Today the PRA has taken a significant step to facilitate effective competition with proposals that reduce any risk that smaller banks and building societies are disadvantaged by the approach we take to setting capital requirements.

The work delivers a commitment made in the PRA’s Annual Competition Report 2016 to address the disparity in risk weights between firms using the standardised approach and firms that use their own models.

Refining our Pillar 2A (P2A) capital framework, the PRA will reduce the disparity in capital requirements between the Standardised Approach (SA), mainly used by smaller banks and building societies, and the Internal Ratings Based Approach (IRB). The changes will help ensure our capital standards are not overly prudent for smaller firms, facilitating effective competition. The proposals should also contribute to the safety and soundness of firms by reducing incentives for SA lenders to specialise in higher loan-to-value mortgages.

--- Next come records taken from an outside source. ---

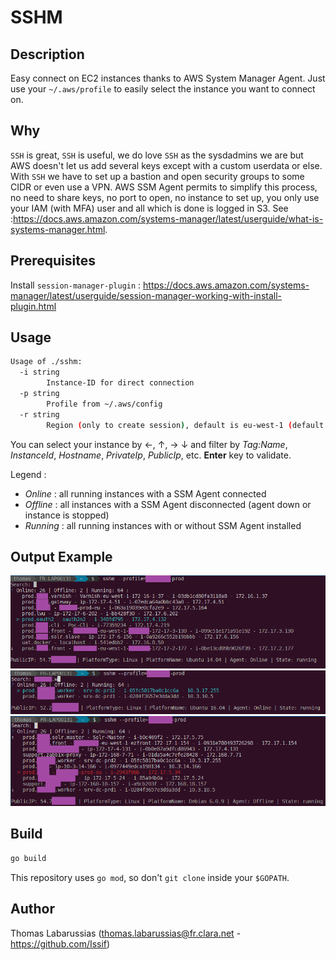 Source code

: # SSHM

## Description

Easy connect on EC2 instances thanks to AWS System Manager Agent. Just use your `~/.aws/profile` to easily select the instance you want to connect on.

## Why

`SSH` is great, `SSH` is useful, we do love `SSH` as the sysdadmins we are but AWS doesn't let us add several keys except with a custom userdata or else. With `SSH` we have to set up a bastion and open security groups to some CIDR or even use a VPN. AWS SSM Agent permits to simplify this process, no need to share keys, no port to open, no instance to set up, you only use your IAM (with MFA) user and all which is done is logged in S3. See :https://docs.aws.amazon.com/systems-manager/latest/userguide/what-is-systems-manager.html.

## Prerequisites

Install `session-manager-plugin` : https://docs.aws.amazon.com/systems-manager/latest/userguide/session-manager-working-with-install-plugin.html

## Usage

```bash
Usage of ./sshm:
  -i string
        Instance-ID for direct connection
  -p string
        Profile from ~/.aws/config
  -r string
        Region (only to create session), default is eu-west-1 (default "eu-west-1")
```
You can select your instance by &larr;, &uarr;, &rarr; &darr; and filter by *Tag:Name*, *InstanceId*, *Hostname*, *PrivateIp*, *PublicIp*, etc. **Enter** key to validate. 

Legend :
* *Online* : all running instances with a SSM Agent connected
* *Offline* : all instances with a SSM Agent disconnected (agent down or instance is stopped)
* *Running* : all running instances with or without SSM Agent installed

## Output Example

![screenshot1](./img/screenshot1.png)
![screenshot2](./img/screenshot2.png)
![screenshot3](./img/screenshot3.png)

## Build

```bash
go build
```
This repository uses `go mod`, so don't `git clone` inside your `$GOPATH`.

## Author

Thomas Labarussias (thomas.labarussias@fr.clara.net - https://github.com/Issif)
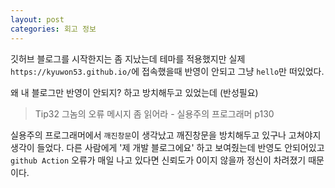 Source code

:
 ```yaml
---
layout: post
categories: 회고 정보
---
```


깃허브 블로그를 시작한지는 좀 지났는데 테마를 적용했지만 실제 `https://kyuwon53.github.io/`에 접속했을때 반영이 안되고 그냥 `hello`만 떠있었다. 

왜 내 블로그만 반영이 안되지? 하고 방치해두고 있었는데 (반성필요) 

> Tip32 그놈의 오류 메시지 좀 읽어라 - 실용주의 프로그래머 p130

실용주의 프로그래머에서 `깨진창문`이 생각났고 깨진창문을 방치해두고 있구나 고쳐야지 생각이 들었다. 다른 사람에게 '제 개발 블로그에요' 하고 보여줬는데 반영도 안되어있고 `github Action` 오류가 매일 나고 있다면 신뢰도가 0이지 않을까 정신이 차려졌기 때문이다.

To achieve these aims the consultation paper proposes the following refinements to its P2A capital framework:

  • PRA supervisors will be able to take into account the greater degree of conservatism that may apply to risk weights derived from the SA compared to those from IRB models for certain types of exposure – notably mortgages.
  • When doing so, supervisors will use updated IRB credit risk benchmarks (average risk weights for different types of exposure across firms that use IRB models).
  • Supervisors will take into account a range of additional factors when setting P2A capital including: the outcome of the PRA’s existing P2A methodologies for capitalising different types of individual risks, firms’ own assessment of the amount of capital they need to maintain given the risks on their balance sheets, firms’ overall business model and risk profile (including the quality of risk management and governance), and peer comparisons.
  • The PRA also proposes to use the refined P2A approach to mitigate potential double counting of expected credit losses for SA firms under the new International Financial Reporting Standard (IFRS) 9 which will apply from 1 January 2018.
Sam Woods, Deputy Governor for Prudential Regulation said: "This consultation is a major step forward for the PRA in facilitating effective competition, reducing capital requirements for eligible small firms. This will be good for competition and for safety and soundness."
 
The PRA will be hosting a seminar on 24 February 2017 for small and mid-tier firms on the Internal Ratings Based Approach – a summary will be published soon after the seminar.